In the race to net zero, it’s clear that mining is critical. From wind turbines to electric cars, building and operating many of the hallmarks of the energy transition requires minerals that must be mined.
Last year, Palladium Director of Green Infrastructure Erin Leyson and her team pointed to legacy investing as a trend to watch for 2023. The term, and trend, refers to mining companies investing in programs that can sustainably support the communities in which they work, even beyond the time of a mine’s operation in the area.

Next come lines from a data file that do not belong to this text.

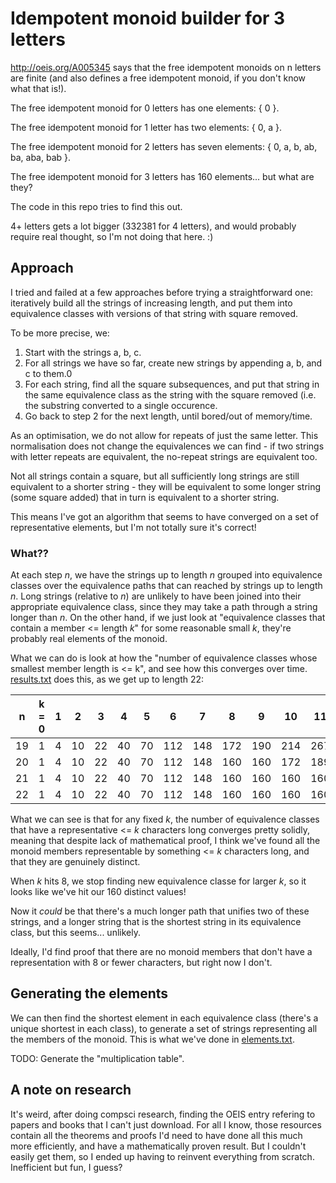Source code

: # Idempotent monoid builder for 3 letters

http://oeis.org/A005345 says that the free idempotent monoids on n
letters are finite (and also defines a free idempotent monoid, if you
don't know what that is!).

The free idempotent monoid for 0 letters has one elements: { 0 }.

The free idempotent monoid for 1 letter has two elements: { 0, a }.

The free idempotent monoid for 2 letters has seven elements: { 0, a,
b, ab, ba, aba, bab }.

The free idempotent monoid for 3 letters has 160 elements... but what
are they?

The code in this repo tries to find this out.

4+ letters gets a lot bigger (332381 for 4 letters), and would
probably require real thought, so I'm not doing that here. :)

## Approach

I tried and failed at a few approaches before trying a straightforward
one: iteratively build all the strings of increasing length, and put
them into equivalence classes with versions of that string with square
removed.

To be more precise, we:

1. Start with the strings a, b, c.
2. For all strings we have so far, create new strings by appending a,
   b, and c to them.0
3. For each string, find all the square subsequences, and put that
   string in the same equivalence class as the string with the square
   removed (i.e. the substring converted to a single occurence.
4. Go back to step 2 for the next length, until bored/out of
   memory/time.

As an optimisation, we do not allow for repeats of just the same
letter. This normalisation does not change the equivalences we can
find - if two strings with letter repeats are equivalent, the
no-repeat strings are equivalent too.

Not all strings contain a square, but all sufficiently long strings
are still equivalent to a shorter string - they will be equivalent to
some longer string (some square added) that in turn is equivalent to a
shorter string.

This means I've got an algorithm that seems to have converged on a set
of representative elements, but I'm not totally sure it's correct!

### What??

At each step *n*, we have the strings up to length *n* grouped into
equivalence classes over the equivalence paths that can reached by
strings up to length *n*. Long strings (relative to *n*) are unlikely
to have been joined into their appropriate equivalence class, since
they may take a path through a string longer than *n*. On the other
hand, if we just look at "equivalence classes that contain a member <=
length *k*" for some reasonable small *k*, they're probably real
elements of the monoid.

What we can do is look at how the "number of equivalence classes whose
smallest member length is <= k", and see how this converges over
time. [results.txt](results.txt) does this, as we get up to length 22:

| n  | k = 0 | 1  | 2  | 3  | 4  | 5  | 6   | 7   | 8   | 9   | 10  | 11  | 12  | 13  | 14  | 15  | 16  | 17  | 18  | 19  | 20   | 21    | 22   | 23    |
| -  | ----- | -- | -- | -- | -- | -- | --- | --- | --- | --- | --- | --- | --- | --- | --- | --- | --- | --- | --- | ---- | ---- | ---- | ---- | ----- |
| 19 | 1     | 4  | 10 | 22 | 40 | 70 | 112 | 148 | 172 | 190 | 214 | 267 | 331 | 378 | 438 | 537 | 568 | 668 | 878 | 2812 | 6264 |      |      |       |
| 20 | 1     | 4  | 10 | 22 | 40 | 70 | 112 | 148 | 160 | 160 | 172 | 189 | 208 | 243 | 294 | 336 | 414 | 420 | 516 | 726  | 3244 | 7873 |      |       |
| 21 | 1     | 4  | 10 | 22 | 40 | 70 | 112 | 148 | 160 | 160 | 160 | 160 | 160 | 169 | 169 | 188 | 212 | 254 | 254 | 357  | 582  | 3886 | 9965 |       |
| 22 | 1     | 4  | 10 | 22 | 40 | 70 | 112 | 148 | 160 | 160 | 160 | 160 | 160 | 160 | 160 | 160 | 160 | 166 | 186 | 186  | 295  | 553  | 4828 | 12840 |

What we can see is that for any fixed $k$, the number of equivalence
classes that have a representative <= *k* characters long converges
pretty solidly, meaning that despite lack of mathematical proof, I
think we've found all the monoid members representable by something <=
*k* characters long, and that they are genuinely distinct.

When *k* hits 8, we stop finding new equivalence classe for larger
*k*, so it looks like we've hit our 160 distinct values!

Now it *could* be that there's a much longer path that unifies two of
these strings, and a longer string that is the shortest string in its
equivalence class, but this seems... unlikely.

Ideally, I'd find proof that there are no monoid members that don't
have a representation with 8 or fewer characters, but right now I
don't.

## Generating the elements

We can then find the shortest element in each equivalence class
(there's a unique shortest in each class), to generate a set of
strings representing all the members of the monoid. This is what we've
done in [elements.txt](elements.txt).

TODO: Generate the "multiplication table".

## A note on research

It's weird, after doing compsci research, finding the OEIS entry
refering to papers and books that I can't just download. For all I
know, those resources contain all the theorems and proofs I'd need to
have done all this much more efficiently, and have a mathematically
proven result. But I couldn't easily get them, so I ended up having to
reinvent everything from scratch. Inefficient but fun, I guess?
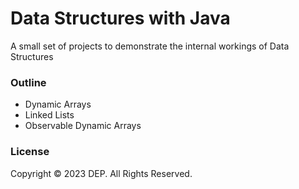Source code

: # Data Structures with Java

A small set of projects to demonstrate the internal workings of Data Structures

### Outline
- Dynamic Arrays
- Linked Lists
- Observable Dynamic Arrays

### License
Copyright &copy; 2023 DEP. All Rights Reserved.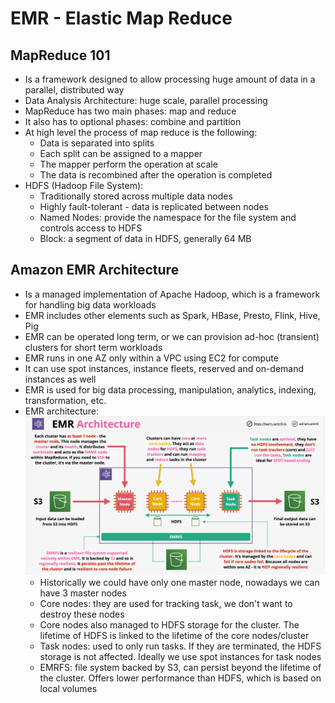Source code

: # EMR - Elastic Map Reduce

## MapReduce 101

- Is a framework designed to allow processing huge amount of data in a parallel, distributed way
- Data Analysis Architecture: huge scale, parallel processing
- MapReduce has two main phases: map and reduce
- It also has to optional phases: combine and partition
- At high level the process of map reduce is the following:
    - Data is separated into splits
    - Each split can be assigned to a mapper
    - The mapper perform the operation at scale
    - The data is recombined after the operation is completed
- HDFS (Hadoop File System):
    - Traditionally stored across multiple data nodes
    - Highly fault-tolerant - data is replicated between nodes
    - Named Nodes: provide the namespace for the file system and controls access to HDFS
    - Block: a segment of data in HDFS, generally 64 MB

## Amazon EMR Architecture

- Is a managed implementation of Apache Hadoop, which is a framework for handling big data workloads
- EMR includes other elements such as Spark, HBase, Presto, Flink, Hive, Pig
- EMR can be operated long term, or we can provision ad-hoc (transient) clusters for short term workloads
- EMR runs in one AZ only within a VPC using EC2 for compute
- It can use spot instances, instance fleets, reserved and on-demand instances as well
- EMR is used for big data processing, manipulation, analytics, indexing, transformation, etc.
- EMR architecture:
    ![EMR architecture](images/EMRArchitecture.png)
    - Historically we could have only one master node, nowadays we can have 3 master nodes
    - Core nodes: they are used for tracking task, we don't want to destroy these nodes
    - Core nodes also managed to HDFS storage for the cluster. The lifetime of HDFS is linked to the lifetime of the core nodes/cluster
    - Task nodes: used to only run tasks. If they are terminated, the HDFS storage is not affected. Ideally we use spot instances for task nodes
    - EMRFS: file system backed by S3, can persist beyond the lifetime of the cluster. Offers lower performance than HDFS, which is based on local volumes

There’s a clear shift already in the works, so where does that leave mining, and more importantly, mining communities for 2024?
“Scrutiny of ESG (environment, social, governance) is on the rise, especially from investors who are looking to mitigate climate change and de-risk their investments into critical mineral operations,” Leyson explains. “As there’s a doubling down on ESG, mining companies need more data and better reporting on ESG indicators.”
Reporting will continue to be a challenge for mining companies (as it is for any sector faced with a plethora of ESG indicators to report on), and Leyson adds that there are new reporting guidelines being published at a breakneck pace. But much like any other sector, it’s difficult to get everyone on board to report on specific metrics.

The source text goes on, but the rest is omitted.